Что же касается поэта, то он явился на эту встречу не с пустыми руками. Он шел к Троцкому как к всесильному члену правительства с конкретной просьбой.
В памяти всплывала их первая встреча еще до есенинского заграничного путешествия, когда по вызову наркомвоенмора Есенин явился в Кремль с первым номером «Гостиницы для путешествующих в прекрасном» в руках, а Троцкий вынул из ящика стола тот же номер того же журнала, открыл и прочел вслух мариенгофские стихи:
Не поминай нас лихом, революция. Тебя встречали мы, какой умели, песней.– Передайте вашему другу, что он рано прощается с революцией, – сказал тогда Троцкий. – Революция – это движение. А движение – это жизнь.
Теперь разговор был иной. Поборник «вечного движения» внимательно выслушал просьбу Есенина, который пришел с целью осуществить свою мечту, высказанную им еще два года назад в письме к Иванову-Разумнику, – собраться «потесней в семью едину», восстановить творческое содружество всех «новокрестьян», куда входили бы он сам, Клюев, Клычков, Ширяевец…
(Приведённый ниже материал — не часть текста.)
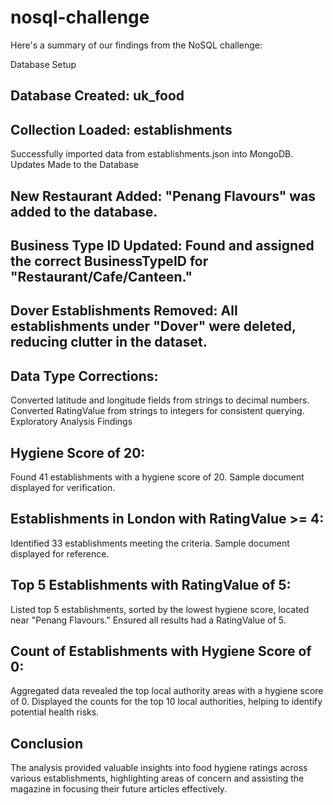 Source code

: # nosql-challenge
Here's a summary of our findings from the NoSQL challenge:

Database Setup
## Database Created: uk_food
## Collection Loaded: establishments
Successfully imported data from establishments.json into MongoDB.
Updates Made to the Database
## New Restaurant Added: "Penang Flavours" was added to the database.
## Business Type ID Updated: Found and assigned the correct BusinessTypeID for "Restaurant/Cafe/Canteen."
## Dover Establishments Removed: All establishments under "Dover" were deleted, reducing clutter in the dataset.
## Data Type Corrections:
Converted latitude and longitude fields from strings to decimal numbers.
Converted RatingValue from strings to integers for consistent querying.
Exploratory Analysis Findings
## Hygiene Score of 20:
Found 41 establishments with a hygiene score of 20.
Sample document displayed for verification.
## Establishments in London with RatingValue >= 4:
Identified 33 establishments meeting the criteria.
Sample document displayed for reference.
## Top 5 Establishments with RatingValue of 5:
Listed top 5 establishments, sorted by the lowest hygiene score, located near "Penang Flavours."
Ensured all results had a RatingValue of 5.
## Count of Establishments with Hygiene Score of 0:
Aggregated data revealed the top local authority areas with a hygiene score of 0.
Displayed the counts for the top 10 local authorities, helping to identify potential health risks.
## Conclusion
The analysis provided valuable insights into food hygiene ratings across various establishments, highlighting areas of concern and assisting the magazine in focusing their future articles effectively.
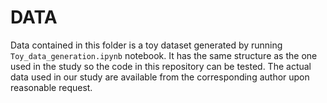 # DATA

Data contained in this folder is a toy dataset generated by running `Toy_data_generation.ipynb` notebook. It has the same structure as the one used in the study so the code in this repository can be tested. The actual data used in our study are available from the corresponding author upon reasonable request.
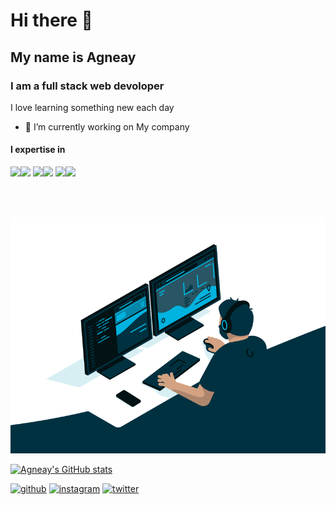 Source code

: <!--- A little about myself -->
# Hi there 👋
## My name is Agneay
### I am a full stack web devoloper
I love learning something new each day

- 🔭 I’m currently working on My company 

<!-- I expertise in  -->
#### I expertise in 
<img src="https://media3.giphy.com/media/ln7z2eWriiQAllfVcn/200w.webp" width="100"><img src="https://i.giphy.com/media/LMt9638dO8dftAjtco/200.webp" width="100">
<img src="https://i.giphy.com/media/eNAsjO55tPbgaor7ma/200w.webp" width="100"><img src="https://i.giphy.com/media/VgGthkhUvGgOit7Y9i/200.webp" width="100">
<img src="https://i.giphy.com/media/KzJkzjggfGN5Py6nkT/200.webp" width="100"><img src="https://i.giphy.com/media/IdyAQJVN2kVPNUrojM/200.webp" width="100">

<br><br>

![coder_gif](code.gif)

<!-- Github stats -->
[![Agneay's GitHub stats](https://github-readme-stats.vercel.app/api?username=Agneay)](https://github.com/anuraghazra/github-readme-stats)

<!-- Contact me -->
[<img src='https://cdn.jsdelivr.net/npm/simple-icons@3.0.1/icons/github.svg' alt='github' height='40'>](https://github.com/Agneay)  [<img src='https://cdn.jsdelivr.net/npm/simple-icons@3.0.1/icons/instagram.svg' alt='instagram' height='40'>](https://www.instagram.com/agneaynair/)  [<img src='https://cdn.jsdelivr.net/npm/simple-icons@3.0.1/icons/twitter.svg' alt='twitter' height='40'>](https://twitter.com/@agneay)  


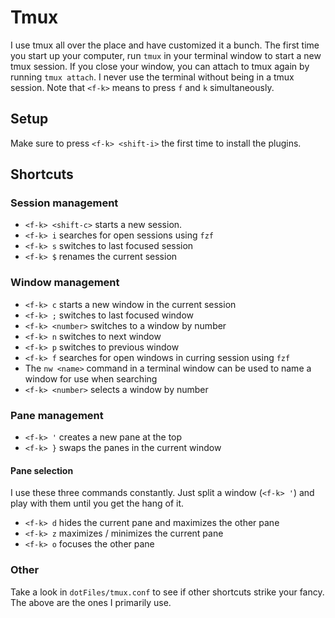 Tmux
====
I use tmux all over the place and have customized it a bunch.  The first time
you start up your computer, run `tmux` in your terminal window to start a new
tmux session.  If you close your window, you can attach to tmux again by
running `tmux attach`.  I never use the terminal without being in a tmux
session.  Note that `<f-k>` means to press `f` and `k` simultaneously.

Setup
-----
Make sure to press `<f-k> <shift-i>` the first time to install the plugins.

Shortcuts
---------
### Session management
- `<f-k> <shift-c>` starts a new session.
- `<f-k> i` searches for open sessions using `fzf`
- `<f-k> s` switches to last focused session
- `<f-k> $` renames the current session

### Window management
- `<f-k> c` starts a new window in the current session
- `<f-k> ;` switches to last focused window
- `<f-k> <number>` switches to a window by number
- `<f-k> n` switches to next window
- `<f-k> p` switches to previous window
- `<f-k> f` searches for open windows in curring session using `fzf`
- The `nw <name>` command in a terminal window can be used to name a window for
  use when searching
- `<f-k> <number>` selects a window by number

### Pane management
- `<f-k> '` creates a new pane at the top
- `<f-k> }` swaps the panes in the current window

#### Pane selection
I use these three commands constantly.  Just split a window (`<f-k> '`) and
play with them until you get the hang of it.
- `<f-k> d` hides the current pane and maximizes the other pane
- `<f-k> z` maximizes / minimizes the current pane
- `<f-k> o` focuses the other pane

### Other
Take a look in `dotFiles/tmux.conf` to see if other shortcuts strike your
fancy.  The above are the ones I primarily use.
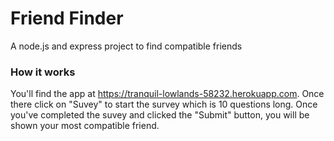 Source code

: # Friend Finder
A node.js and express project to find compatible friends

### How it works
You'll find the app at https://tranquil-lowlands-58232.herokuapp.com. Once there click on "Suvey" to start the survey which is 10 questions long. Once you've completed the suvey and clicked the "Submit" button, you will be shown your most compatible friend. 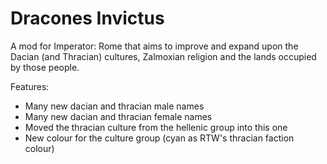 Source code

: # Dracones Invictus

A mod for Imperator: Rome that aims to improve and expand upon the Dacian (and Thracian) cultures, Zalmoxian religion and the lands occupied by those people.

Features:
 - Many new dacian and thracian male names
 - Many new dacian and thracian female names
 - Moved the thracian culture from the hellenic group into this one
 - New colour for the culture group (cyan as RTW's thracian faction colour)
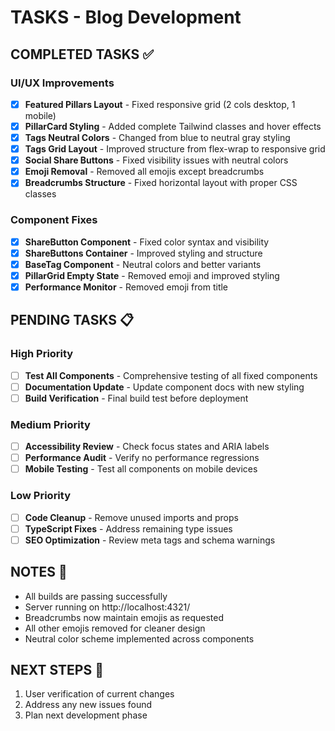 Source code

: # TASKS - Blog Development

## COMPLETED TASKS ✅

### UI/UX Improvements
- [x] **Featured Pillars Layout** - Fixed responsive grid (2 cols desktop, 1 mobile)
- [x] **PillarCard Styling** - Added complete Tailwind classes and hover effects
- [x] **Tags Neutral Colors** - Changed from blue to neutral gray styling
- [x] **Tags Grid Layout** - Improved structure from flex-wrap to responsive grid
- [x] **Social Share Buttons** - Fixed visibility issues with neutral colors
- [x] **Emoji Removal** - Removed all emojis except breadcrumbs
- [x] **Breadcrumbs Structure** - Fixed horizontal layout with proper CSS classes

### Component Fixes
- [x] **ShareButton Component** - Fixed color syntax and visibility
- [x] **ShareButtons Container** - Improved styling and structure
- [x] **BaseTag Component** - Neutral colors and better variants
- [x] **PillarGrid Empty State** - Removed emoji and improved styling
- [x] **Performance Monitor** - Removed emoji from title

## PENDING TASKS 📋

### High Priority
- [ ] **Test All Components** - Comprehensive testing of all fixed components
- [ ] **Documentation Update** - Update component docs with new styling
- [ ] **Build Verification** - Final build test before deployment

### Medium Priority
- [ ] **Accessibility Review** - Check focus states and ARIA labels
- [ ] **Performance Audit** - Verify no performance regressions
- [ ] **Mobile Testing** - Test all components on mobile devices

### Low Priority
- [ ] **Code Cleanup** - Remove unused imports and props
- [ ] **TypeScript Fixes** - Address remaining type issues
- [ ] **SEO Optimization** - Review meta tags and schema warnings

## NOTES 📝

- All builds are passing successfully
- Server running on http://localhost:4321/
- Breadcrumbs now maintain emojis as requested
- All other emojis removed for cleaner design
- Neutral color scheme implemented across components

## NEXT STEPS 🎯

1. User verification of current changes
2. Address any new issues found
3. Plan next development phase
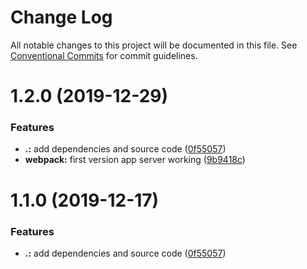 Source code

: # Change Log

All notable changes to this project will be documented in this file.
See [Conventional Commits](https://conventionalcommits.org) for commit guidelines.

# 1.2.0 (2019-12-29)


### Features

* **.:** add dependencies and source code ([0f55057](https://github.com/KevinMind/javascript-build-systems/commit/0f55057d8ad3979c135be8606531ff17500fd40a))
* **webpack:** first version app server working ([9b9418c](https://github.com/KevinMind/javascript-build-systems/commit/9b9418c9c1b9a397dd7ac306811d6f1b6382e734))





# 1.1.0 (2019-12-17)


### Features

* **.:** add dependencies and source code ([0f55057](https://github.com/KevinMind/javascript-build-systems/commit/0f55057d8ad3979c135be8606531ff17500fd40a))
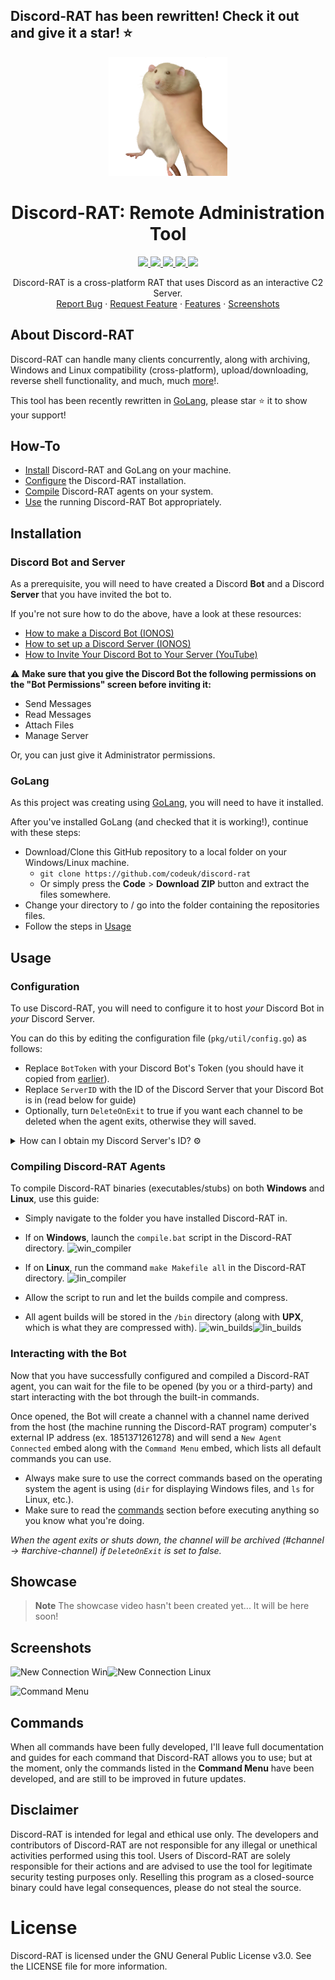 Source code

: ## Discord-RAT has been rewritten! Check it out and give it a star! ⭐

<p align="center">
  <a href="#">
    <img src="img/logo.png" alt="logo" width="190" height="190">
  </a>
</p>

<h1 align="center">Discord-RAT: Remote Administration Tool</h1>
  <p align="center">
  <a href="https://github.com/codeuk/discord-rat/graphs/contributors">
    <img src="https://img.shields.io/github/contributors/codeuk/discord-rat.svg?style=flat-square">
  </a>
  <a href="https://github.com/codeuk/discord-rat/releases">
    <img src="https://img.shields.io/badge/release-v0.1 alpha-blue.svg?style=flat-square">
  </a>
  <a href="https://github.com/codeuk/discord-rat/blob/master/LICENSE.txt">
    <img src="https://img.shields.io/badge/license-GNU%20v3-yellow.svg?style=flat-square">
  </a>
  <a href="https://github.com/codeuk/discord-rat/stargazers">
    <img src="https://img.shields.io/github/stars/codeuk/discord-rat">
  </a>
  <a href="https://opensource.org">
    <img src="https://img.shields.io/badge/open%20source-%E2%9D%A4-brightgreen.svg?style=flat-square">
  </a>
  </p>

  <p align="center">
Discord-RAT is a cross-platform RAT that uses Discord as an interactive C2 Server.
    <br />
    <a href="https://github.com/codeuk/discord-rat/issues">Report Bug</a>
    ·
    <a href="https://github.com/codeuk/discord-rat/issues">Request Feature</a>
    ·
    <a href="https://github.com/codeuk/discord-rat#commands">Features</a>
    ·
    <a href="https://github.com/codeuk/discord-rat#screenshots">Screenshots</a>
  </p>
</div>

## About Discord-RAT
Discord-RAT can handle many clients concurrently, along with archiving, Windows and Linux compatibility (cross-platform), upload/downloading, reverse shell functionality, and much, much [more](https://github.com/codeuk/discord-rat#screenshots)!.

This tool has been recently rewritten in [GoLang](https://go.dev), please star ⭐ it to show your support!

## How-To
- [Install](https://github.com/codeuk/discord-rat#installation) Discord-RAT and GoLang on your machine.
- [Configure](https://github.com/codeuk/discord-rat#configuration) the Discord-RAT installation.
- [Compile](https://github.com/codeuk/discord-rat/edit/main/README.md#compiling-discord-rat-agents) Discord-RAT agents on your system.
- [Use](https://github.com/codeuk/discord-rat/edit/main/README.md#interacting-with-the-bot) the running Discord-RAT Bot appropriately.

## Installation

### Discord Bot and Server
As a prerequisite, you will need to have created a Discord **Bot** and a Discord **Server** that you have invited the bot to.

If you're not sure how to do the above, have a look at these resources:
- [How to make a Discord Bot (IONOS)](https://www.ionos.com/digitalguide/server/know-how/creating-discord-bot/)
- [How to set up a Discord Server (IONOS) ](https://ionos.com/digitalguide/server/know-how/how-to-set-up-a-discord-server/)
- [How to Invite Your Discord Bot to Your Server (YouTube)](https://www.youtube.com/watch?v=ypSSUTuh6SQ)

⚠️ **Make sure that you give the Discord Bot the following permissions on the "Bot Permissions" screen before inviting it:**
- Send Messages
- Read Messages
- Attach Files
- Manage Server

Or, you can just give it Administrator permissions.

### GoLang
As this project was creating using [GoLang](https://go.dev), you will need to have it installed.

After you've installed GoLang (and checked that it is working!), continue with these steps:

- Download/Clone this GitHub repository to a local folder on your Windows/Linux machine.
    - `git clone https://github.com/codeuk/discord-rat`
    - Or simply press the **Code** > **Download ZIP** button and extract the files somewhere. 
- Change your directory to / go into the folder containing the repositories files.
- Follow the steps in [Usage](https://github.com/codeuk/discord-rat#usage)

## Usage

### Configuration
To use Discord-RAT, you will need to configure it to host *your* Discord Bot in *your* Discord Server.

You can do this by editing the configuration file (`pkg/util/config.go`) as follows:
- Replace `BotToken` with your Discord Bot's Token (you should have it copied from [earlier](https://github.com/codeuk/discord-rat)).
- Replace `ServerID` with the ID of the Discord Server that your Discord Bot is in (read below for guide)
- Optionally, turn `DeleteOnExit` to true if you want each channel to be deleted when the agent exits, otherwise they will saved.

<details>
  <summary>How can I obtain my Discord Server's ID? ⚙️</summary>
<br>
In order to obtain a server ID on Discord you need to enable Developer Mode:

- Go to "User Settings"
- Under "App Settings" to go the "Advanced" tab
- Press "Enable Developer Mode"
- You may or may not need to restart your Discord client, but usually it’s applied automatically

- Now that you have Developer Mode enabled, right click on the desired server icon you wish to obtain the ID of
- Select Copy ID in the menu shown to copy it to your clipboard

![context_menu](https://github.com/codeuk/discord-rat/assets/75194878/b4e95d04-38e6-4938-9323-470e1fe79d16)

  
You can now paste the Server ID in the `pkg/util/config.go` file!
</details>

### Compiling Discord-RAT Agents
To compile Discord-RAT binaries (executables/stubs) on both **Windows** and **Linux**, use this guide:

- Simply navigate to the folder you have installed Discord-RAT in.
- If on **Windows**, launch the `compile.bat` script in the Discord-RAT directory.
![win_compiler](https://github.com/codeuk/discord-rat/assets/75194878/0b8680ee-1d02-4eae-bf8d-b794eef57516)

- If on **Linux**, run the command `make Makefile all` in the Discord-RAT directory.
![lin_compiler](https://github.com/codeuk/discord-rat/assets/75194878/46c1cb75-f699-484c-941a-3b0b9386a47c)

- Allow the script to run and let the builds compile and compress.
- All agent builds will be stored in the `/bin` directory (along with **UPX**, which is what they are compressed with).
![win_builds](https://github.com/codeuk/discord-rat/assets/75194878/b893523f-08da-4d5b-b2f3-9ce490e492e8)![lin_builds](https://github.com/codeuk/discord-rat/assets/75194878/b97da513-4789-441d-8f68-03d108e13e80)

### Interacting with the Bot
Now that you have successfully configured and compiled a Discord-RAT agent, you can wait for the file to be opened (by you or a third-party) and start interacting with the bot through the built-in commands.

Once opened, the Bot will create a channel with a channel name derived from the host (the machine running the Discord-RAT program) computer's external IP address (ex. 1851371261278) and will send a `New Agent Connected` embed along with the `Command Menu` embed, which lists all default commands you can use.

- Always make sure to use the correct commands based on the operating system the agent is using (`dir` for displaying Windows files, and `ls` for Linux, etc.).
- Make sure to read the [commands](https://github.com/codeuk/discord-rat#commands) section before executing anything so you know what you're doing.

*When the agent exits or shuts down, the channel will be archived (#channel -> #archive-channel) if `DeleteOnExit` is set to false.*

## Showcase
> **Note**
> The showcase video hasn't been created yet... It will be here soon!

## Screenshots
<img src="https://github.com/codeuk/discord-rat/assets/75194878/0ca032a6-3184-4069-9265-86734bef6e55" alt="New Connection Win" width=50% height=50%><img src="https://github.com/codeuk/discord-rat/assets/75194878/352cf9e8-fead-4cb5-92ab-dd4aee6eab7b" alt="New Connection Linux" width=50% height=50%>

![Command Menu](https://github.com/codeuk/discord-rat/assets/75194878/d9826607-8d79-4ee4-8a49-54b68cf97818)

## Commands
When all commands have been fully developed, I'll leave full documentation and guides for each command that Discord-RAT allows you to use; but at the moment, only the commands listed in the **Command Menu** have been developed, and are still to be improved in future updates.

## Disclaimer
Discord-RAT is intended for legal and ethical use only. The developers and contributors of Discord-RAT are not responsible for any illegal or unethical activities performed using this tool. Users of Discord-RAT are solely responsible for their actions and are advised to use the tool for legitimate security testing purposes only. Reselling this program as a closed-source binary could have legal consequences, please do not steal the source.

# License
Discord-RAT is licensed under the GNU General Public License v3.0. See the LICENSE file for more information.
Беседа была очень теплой. Троцкий пообещал большие средства на издание журнала «Россияне» с ядром из крестьянских поэтов. Есенин в письме от 20 августа к Айседоре Дункан, уехавшей на гастроли в Кисловодск и звавшей его к себе, писал: «Я очень занят книжными делами, приехать не могу… Дела мои блестящи. Очень многого не ожидал. Был у Троцкого. Он отнесся ко мне изумительно. Благодаря его помощи мне дают сейчас большие средства на издательство». Однако «изумительное отношение» наркомвоенмора не помешало Есенину в конечном счете отклонить это лестное предложение.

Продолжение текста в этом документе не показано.